- Exercise description -
Restate word for word the lines from the one containing "intervals as asymptotic diagnostics." through the end of the listing below, with both ends included.

- Supplied material -
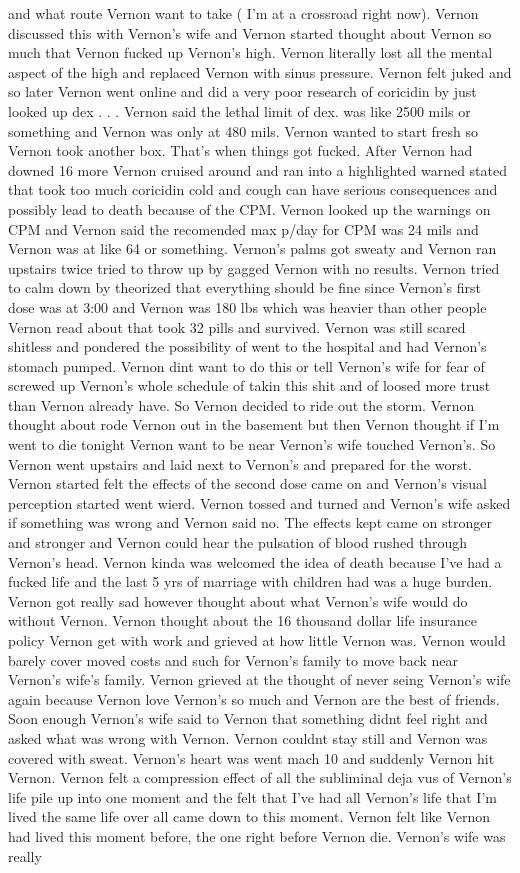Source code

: \documentclass[12pt]{book}
\begin{document}
and what route Vernon want to take ( I'm at a crossroad right now). Vernon discussed this with Vernon's wife and Vernon started thought about Vernon so much that Vernon fucked up Vernon's high. Vernon literally lost all the mental aspect of the high and replaced Vernon with sinus pressure. Vernon felt juked and so later Vernon went online and did a very poor research of coricidin by just looked up dex . . .  Vernon said the lethal limit of dex. was like 2500 mils or something and Vernon was only at 480 mils. Vernon wanted to start fresh so Vernon took another box. That's when things got fucked. After Vernon had downed 16 more Vernon cruised around and ran into a highlighted warned stated that took too much coricidin cold and cough can have serious consequences and possibly lead to death because of the CPM. Vernon looked up the warnings on CPM and Vernon said the recomended max p/day for CPM was 24 mils and Vernon was at like 64 or something. Vernon's palms got sweaty and Vernon ran upstairs twice tried to throw up by gagged Vernon with no results. Vernon tried to calm down by theorized that everything should be fine since Vernon's first dose was at 3:00 and Vernon was 180 lbs which was heavier than other people Vernon read about that took 32 pills and survived. Vernon was still scared shitless and pondered the possibility of went to the hospital and had Vernon's stomach pumped. Vernon dint want to do this or tell Vernon's wife for fear of screwed up Vernon's whole schedule of takin this shit and of loosed more trust than Vernon already have. So Vernon decided to ride out the storm. Vernon thought about rode Vernon out in the basement but then Vernon thought if I'm went to die tonight Vernon want to be near Vernon's wife touched Vernon's. So Vernon went upstairs and laid next to Vernon's and prepared for the worst. Vernon started felt the effects of the second dose came on and Vernon's visual perception started went wierd. Vernon tossed and turned and Vernon's wife asked if something was wrong and Vernon said no. The effects kept came on stronger and stronger and Vernon could hear the pulsation of blood rushed through Vernon's head. Vernon kinda was welcomed the idea of death because I've had a fucked life and the last 5 yrs of marriage with children had was a huge burden. Vernon got really sad however thought about what Vernon's wife would do without Vernon. Vernon thought about the 16 thousand dollar life insurance policy Vernon get with work and grieved at how little Vernon was. Vernon would barely cover moved costs and such for Vernon's family to move back near Vernon's wife's family. Vernon grieved at the thought of never seing Vernon's wife again because Vernon love Vernon's so much and Vernon are the best of friends. Soon enough Vernon's wife said to Vernon that something didnt feel right and asked what was wrong with Vernon. Vernon couldnt stay still and Vernon was covered with sweat. Vernon's heart was went mach 10 and suddenly Vernon hit Vernon. Vernon felt a compression effect of all the subliminal deja vus of Vernon's life pile up into one moment and the felt that I've had all Vernon's life that I'm lived the same life over all came down to this moment. Vernon felt like Vernon had lived this moment before, the one right before Vernon die. Vernon's wife was really 
\end{document}
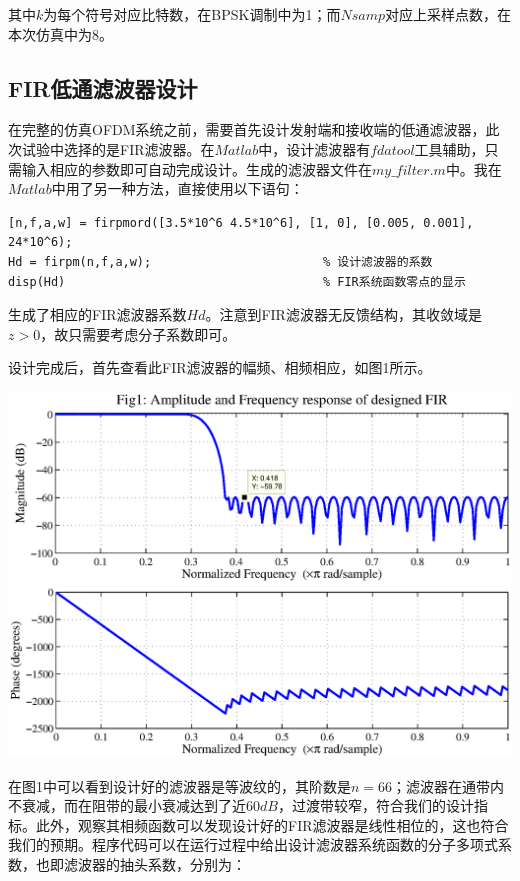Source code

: \documentclass[a4paper,11pt,onecolumn,twoside]{article}
\begin{document}
其中$k$为每个符号对应比特数，在BPSK调制中为1；而$Nsamp$对应上采样点数，在本次仿真中为8。

\subsection{FIR低通滤波器设计}
在完整的仿真OFDM系统之前，需要首先设计发射端和接收端的低通滤波器，此次试验中选择的是FIR滤波器。在$Matlab$中，设计滤波器有$fdatool$工具辅助，只需输入相应的参数即可自动完成设计。生成的滤波器文件在$my\_filter.m$中。我在$Matlab$中用了另一种方法，直接使用以下语句：
\begin{lstlisting}[style=Matlab-editor,
                   basicstyle=\mlttfamily,
                   caption={Parameter for FIR filter}, label=code2]
[n,f,a,w] = firpmord([3.5*10^6 4.5*10^6], [1, 0], [0.005, 0.001], 24*10^6);
Hd = firpm(n,f,a,w);                        % 设计滤波器的系数
disp(Hd)                                    % FIR系统函数零点的显示
\end{lstlisting}
生成了相应的FIR滤波器系数$Hd$。注意到FIR滤波器无反馈结构，其收敛域是$z>0$，故只需要考虑分子系数即可。

设计完成后，首先查看此FIR滤波器的幅频、相频相应，如图1所示。
\begin{center}
    \includegraphics[width=1\textwidth]{fig1.eps}
\end{center}

在图1中可以看到设计好的滤波器是等波纹的，其阶数是$n=66$；滤波器在通带内不衰减，而在阻带的最小衰减达到了近$60dB$，过渡带较窄，符合我们的设计指标。此外，观察其相频函数可以发现设计好的FIR滤波器是线性相位的，这也符合我们的预期。程序代码可以在运行过程中给出设计滤波器系统函数的分子多项式系数，也即滤波器的抽头系数，分别为：
\end{document}
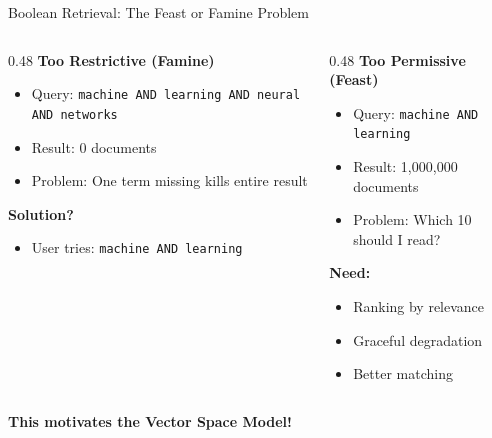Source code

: \documentclass[aspectratio=169]{beamer}
\newif\ifanimated
\newcommand{\cpause}{\ifanimated\pause\fi}
\begin{document}
\begin{frame}{Boolean Retrieval: The Feast or Famine Problem}
\begin{columns}
\begin{column}{0.48\textwidth}
\textbf{Too Restrictive (Famine)}
\begin{itemize}
    \item Query: \texttt{machine AND learning AND neural AND networks}
    \item Result: 0 documents
    \item Problem: One term missing kills entire result
\end{itemize}
\cpause
\vspace{1em}

\textbf{Solution?}
\begin{itemize}
    \item User tries: \texttt{machine AND learning}
\end{itemize}
\cpause
\end{column}

\begin{column}{0.48\textwidth}
\textbf{Too Permissive (Feast)}
\begin{itemize}
    \item Query: \texttt{machine AND learning}
    \item Result: 1,000,000 documents
    \item Problem: Which 10 should I read?
\end{itemize}
\cpause
\vspace{1em}

\textbf{Need:}
\begin{itemize}
    \item Ranking by relevance
    \item Graceful degradation
    \item Better matching
\end{itemize}
\cpause
\end{column}
\end{columns}

\vspace{1em}

\begin{center}
\textbf{This motivates the Vector Space Model!}
\end{center}
\end{frame}

\end{document}
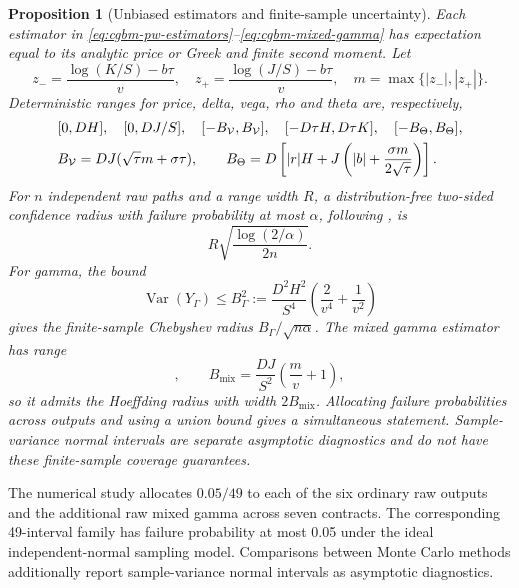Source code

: \documentclass[11pt]{article}
\newtheorem{proposition}[theorem]{Proposition}
\begin{document}
\begin{proposition}[Unbiased estimators and finite-sample uncertainty]
\label{prop:cgbm-mc}
Each estimator in \eqref{eq:cgbm-pw-estimators}--\eqref{eq:cgbm-mixed-gamma}
has expectation equal to its analytic price or Greek and finite second
moment. Let
\begin{equation}
 z_- =\frac{\log(K/S)-b\tau}{v},\quad
 z_+ =\frac{\log(J/S)-b\tau}{v},\quad
 m=\max\{|z_-|,|z_+|\}.
 \label{eq:cgbm-active-z}
\end{equation}
Deterministic ranges for price, delta, vega, rho and theta are, respectively,
\begin{align}
 &[0,DH],\quad[0,DJ/S],\quad[-B_{\mathcal V},B_{\mathcal V}],
 \quad[-D\tau H,D\tau K],\quad[-B_\Theta,B_\Theta],\notag\\
 &B_{\mathcal V}=DJ(\sqrt{\tau}m+\sigma\tau),\qquad
 B_\Theta=D\left[|r|H+J\left(|b|+
 \frac{\sigma m}{2\sqrt{\tau}}\right)\right].
 \label{eq:cgbm-mc-ranges}
\end{align}
For $n$ independent raw paths and a range width $R$, a distribution-free
two-sided confidence radius with failure probability at most $\alpha$,
following \citet{hoeffding1963}, is
\begin{equation}
 R\sqrt{\frac{\log(2/\alpha)}{2n}}.
 \label{eq:cgbm-hoeffding}
\end{equation}
For gamma, the bound
\begin{equation}
 \operatorname{Var}(Y_\Gamma)
 \leq B_\Gamma^2
 :=\frac{D^2H^2}{S^4}\left(\frac{2}{v^4}+\frac{1}{v^2}\right)
 \label{eq:cgbm-gamma-variance}
\end{equation}
gives the finite-sample Chebyshev radius $B_\Gamma/\sqrt{n\alpha}$.
The mixed gamma estimator has range
\begin{equation}
 [-B_{\mathrm{mix}},B_{\mathrm{mix}}],\qquad
 B_{\mathrm{mix}}=\frac{DJ}{S^2}\left(\frac{m}{v}+1\right),
 \label{eq:cgbm-mixed-gamma-bound}
\end{equation}
so it admits the Hoeffding radius with width $2B_{\mathrm{mix}}$.
Allocating failure probabilities across outputs and using a union bound
gives a simultaneous statement. Sample-variance normal intervals are
separate asymptotic diagnostics and do not have these finite-sample
coverage guarantees.
\end{proposition}

The numerical study allocates $0.05/49$ to each of the six ordinary raw
outputs and the additional raw mixed gamma across seven contracts.
The corresponding 49-interval family has failure probability at most
0.05 under the ideal independent-normal sampling model. Comparisons
between Monte Carlo methods additionally report sample-variance normal
intervals as asymptotic diagnostics.
\end{document}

- Result of the task -
intervals as asymptotic diagnostics.
\end{document}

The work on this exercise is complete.